I am considering an offer to move to dubai. I was hoping to avoid getting a car. The job is based in media city. Where is best to live (2 bed villa) for easy transport links (bus or metro) to dubai media city? 

What are the costs of mobile tariffs for international calls/texts/unlimited 3g etc?

Thanks for any advice.


----------



## pamela0810 (Apr 5, 2010)

If you're looking for villas close to Media City, you could try Media City itself; I think there are villas in that area.
Other alternatives would be the Emirates Hills area (Springs) and Al Barsha. You will need to check bus routes though as you can't walk to the metro station from either of these areas.
If you're looking for apartments, TECOM is close to Media City as well as the Metro Station.

As for mobile tariffs, check the Du or Etisalat websites for informatoin on the different packages available.


----------



## k33f (Jul 22, 2014)

Thanks pamela. Will look into media city villa. We have a young 9 month old so would prefer villa rather than appt. 

I have heard rumours that you cant use Skype or whatsapp as it is blocked over there. . Is that true? Does that apply to just mobile phone or have they also blocked pc to pc skype etc? How do people do video calls back home?


----------



## pamela0810 (Apr 5, 2010)

Whatsapp works just fine. 

Skype works as long as you already have an account set up on your pc before you move here.


----------



## k33f (Jul 22, 2014)

Ahh ok. So due to downloading software etc then. I spoke to Etisalat who said they dont support it.. but will their broadband connection work for Skype on pc and whatsapp on phone then if already installed and setup on both devices before we come over? Appreciate all your advice pamela.


----------



## pamela0810 (Apr 5, 2010)

Neither of the operators currently support Skype because that would eat into their business. I think it is still unclear whether Skype is actually banned in Dubai but I've found that many people who move here pre-load the software and face no issues whatsoever.
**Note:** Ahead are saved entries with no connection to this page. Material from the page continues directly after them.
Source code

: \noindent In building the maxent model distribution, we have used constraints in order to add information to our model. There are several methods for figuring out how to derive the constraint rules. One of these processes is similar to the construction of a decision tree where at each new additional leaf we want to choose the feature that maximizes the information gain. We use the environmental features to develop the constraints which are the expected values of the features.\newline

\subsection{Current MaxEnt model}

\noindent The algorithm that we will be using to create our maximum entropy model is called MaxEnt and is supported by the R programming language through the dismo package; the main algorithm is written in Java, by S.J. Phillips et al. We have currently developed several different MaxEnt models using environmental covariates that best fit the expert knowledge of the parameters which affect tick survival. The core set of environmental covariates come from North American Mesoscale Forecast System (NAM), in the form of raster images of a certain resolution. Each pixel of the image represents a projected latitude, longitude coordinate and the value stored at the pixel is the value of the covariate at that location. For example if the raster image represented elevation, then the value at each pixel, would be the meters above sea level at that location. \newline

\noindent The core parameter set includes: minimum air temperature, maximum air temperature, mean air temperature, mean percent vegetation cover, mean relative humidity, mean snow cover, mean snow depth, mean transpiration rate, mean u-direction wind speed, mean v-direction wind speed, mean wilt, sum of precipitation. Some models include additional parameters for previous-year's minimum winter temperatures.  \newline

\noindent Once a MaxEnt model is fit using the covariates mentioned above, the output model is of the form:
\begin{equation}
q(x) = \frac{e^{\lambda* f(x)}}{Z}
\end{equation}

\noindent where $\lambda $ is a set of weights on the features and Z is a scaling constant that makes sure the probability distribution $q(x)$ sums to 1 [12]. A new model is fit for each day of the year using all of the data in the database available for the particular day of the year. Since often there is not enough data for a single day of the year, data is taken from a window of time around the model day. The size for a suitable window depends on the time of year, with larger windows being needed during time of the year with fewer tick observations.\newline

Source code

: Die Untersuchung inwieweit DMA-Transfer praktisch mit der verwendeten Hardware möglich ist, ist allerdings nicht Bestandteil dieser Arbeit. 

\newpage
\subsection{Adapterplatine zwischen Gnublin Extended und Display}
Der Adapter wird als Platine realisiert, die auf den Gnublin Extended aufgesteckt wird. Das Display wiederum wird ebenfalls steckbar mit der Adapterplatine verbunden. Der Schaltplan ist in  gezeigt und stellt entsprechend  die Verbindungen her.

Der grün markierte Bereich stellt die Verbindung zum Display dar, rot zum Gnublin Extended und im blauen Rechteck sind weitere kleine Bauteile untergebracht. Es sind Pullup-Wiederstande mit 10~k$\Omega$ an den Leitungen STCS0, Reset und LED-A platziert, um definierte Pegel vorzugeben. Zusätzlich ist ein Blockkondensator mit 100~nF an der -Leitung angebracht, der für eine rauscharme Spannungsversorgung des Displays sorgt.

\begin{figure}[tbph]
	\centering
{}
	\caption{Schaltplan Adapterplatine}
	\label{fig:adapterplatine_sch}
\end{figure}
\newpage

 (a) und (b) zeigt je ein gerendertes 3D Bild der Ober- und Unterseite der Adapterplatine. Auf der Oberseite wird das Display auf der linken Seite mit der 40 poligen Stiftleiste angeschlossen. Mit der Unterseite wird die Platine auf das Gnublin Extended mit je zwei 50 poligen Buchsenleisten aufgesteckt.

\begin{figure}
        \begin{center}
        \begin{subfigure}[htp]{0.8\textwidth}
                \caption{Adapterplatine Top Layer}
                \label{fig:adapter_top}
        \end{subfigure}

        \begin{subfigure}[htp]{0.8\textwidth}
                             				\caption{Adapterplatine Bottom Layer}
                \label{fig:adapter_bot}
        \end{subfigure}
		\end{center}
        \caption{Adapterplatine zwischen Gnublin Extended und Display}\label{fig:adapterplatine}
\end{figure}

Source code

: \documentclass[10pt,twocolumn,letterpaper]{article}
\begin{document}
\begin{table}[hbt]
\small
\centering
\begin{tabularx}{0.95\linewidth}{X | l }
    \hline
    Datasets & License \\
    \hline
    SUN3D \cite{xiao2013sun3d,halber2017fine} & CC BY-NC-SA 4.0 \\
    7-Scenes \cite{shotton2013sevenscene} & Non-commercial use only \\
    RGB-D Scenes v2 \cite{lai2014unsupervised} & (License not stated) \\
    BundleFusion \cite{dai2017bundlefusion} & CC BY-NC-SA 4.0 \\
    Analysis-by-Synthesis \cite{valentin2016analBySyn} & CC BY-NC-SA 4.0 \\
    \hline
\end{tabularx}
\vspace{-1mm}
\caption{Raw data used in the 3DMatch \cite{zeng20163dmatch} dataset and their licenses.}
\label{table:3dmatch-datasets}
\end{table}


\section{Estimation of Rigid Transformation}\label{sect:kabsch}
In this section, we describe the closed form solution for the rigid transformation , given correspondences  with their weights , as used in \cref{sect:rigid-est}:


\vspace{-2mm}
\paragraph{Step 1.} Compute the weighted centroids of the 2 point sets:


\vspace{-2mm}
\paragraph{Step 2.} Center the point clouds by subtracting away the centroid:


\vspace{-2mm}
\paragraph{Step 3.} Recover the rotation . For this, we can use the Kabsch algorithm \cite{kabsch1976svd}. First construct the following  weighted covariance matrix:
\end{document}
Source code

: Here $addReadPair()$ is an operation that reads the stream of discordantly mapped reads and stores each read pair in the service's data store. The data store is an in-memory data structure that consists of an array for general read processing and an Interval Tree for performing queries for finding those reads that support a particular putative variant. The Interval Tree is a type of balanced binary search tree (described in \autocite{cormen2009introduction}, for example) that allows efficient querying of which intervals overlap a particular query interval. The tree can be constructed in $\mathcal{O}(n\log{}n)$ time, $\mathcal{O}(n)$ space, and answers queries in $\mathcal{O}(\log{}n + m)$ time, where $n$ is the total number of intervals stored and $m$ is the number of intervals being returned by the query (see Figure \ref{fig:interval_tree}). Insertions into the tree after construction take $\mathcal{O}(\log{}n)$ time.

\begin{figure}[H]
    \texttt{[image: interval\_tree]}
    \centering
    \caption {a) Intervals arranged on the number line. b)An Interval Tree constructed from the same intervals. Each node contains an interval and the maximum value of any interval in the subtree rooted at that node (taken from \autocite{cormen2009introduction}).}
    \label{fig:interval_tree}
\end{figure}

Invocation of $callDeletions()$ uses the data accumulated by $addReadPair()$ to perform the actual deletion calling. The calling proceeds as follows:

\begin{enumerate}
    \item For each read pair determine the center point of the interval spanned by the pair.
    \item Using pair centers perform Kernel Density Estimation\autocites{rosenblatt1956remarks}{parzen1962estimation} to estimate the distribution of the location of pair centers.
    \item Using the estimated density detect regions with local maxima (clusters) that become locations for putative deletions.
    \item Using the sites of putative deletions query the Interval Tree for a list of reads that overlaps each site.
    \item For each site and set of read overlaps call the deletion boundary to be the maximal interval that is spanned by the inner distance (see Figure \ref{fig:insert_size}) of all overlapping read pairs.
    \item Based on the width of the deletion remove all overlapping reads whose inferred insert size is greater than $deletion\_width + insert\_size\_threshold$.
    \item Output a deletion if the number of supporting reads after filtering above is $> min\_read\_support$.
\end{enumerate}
Good luck with your move and happy to help


----------



## LesFroggitts (Dec 30, 2013)

I needed to reinstall Skype on OH's laptop yesterday which required downloading directly from the Skype website - absolutely no problems in getting the software - however we are on DU and I understand that Etisalat are often a little more aggressive in their restrictions.

As for usage, no problem with pc-pc calling, both audio and video work well enough as long as you have a sufficiently fat broadband connection. The problems come into play when trying to make a pc-landline call, that's where the blocks are.

Neither of the ISPs here actively 'support' any other software than their own, but you won't need anything from them other than someone to scream at when your internet connection dies for no good reason.


----------



## Froglet (May 7, 2014)

I think Skype is only blocked when you're using 3G because the network operators of course want you to spend regular minutes on calling people...

However, when you're on Wifi it works fine. I haven't heard of people not being able to download it when being here.. Otherwise just install a VPN and you can do whatever you like.


----------



## k33f (Jul 22, 2014)

Thanks guys. Really helpful. I think we would be happy and fine with pc to pc which we would use for Skype etc via broadband. 

So here is a question... what about uk tv? (Ie bbc and itv) Can u get this via du tv+ ? Or is it only iplayer etc via internet and is that even possible? 
Omg when u think of relocating there are so many questions!


----------



## LesFroggitts (Dec 30, 2013)

I don't think you'll get BBC and/or ITV out here (other than a couple of the BBC International channels), certainly not BBC1/2/3/4 through the cable services provided by DU or ETISALAT

There are of course 'many' ways to get such 'overseas geographically restricted' channels through the interwebs - but we can't mention them here, other than to say it's through a not 2, not 4 (but inbetween) letter acronym (if you get my drift).


----------



## BedouGirl (Sep 15, 2011)

LesFroggitts said:


> I don't think you'll get BBC and/or ITV out here (other than a couple of the BBC International channels), certainly not BBC1/2/3/4 through the cable services provided by DU or ETISALAT There are of course 'many' ways to get such 'overseas geographically restricted' channels through the interwebs - but we can't mention them here, other than to say it's through a not 2, not 4 (but inbetween) letter acronym (if you get my drift).


Filmon has a vast array of channels and is not 'naughty'


----------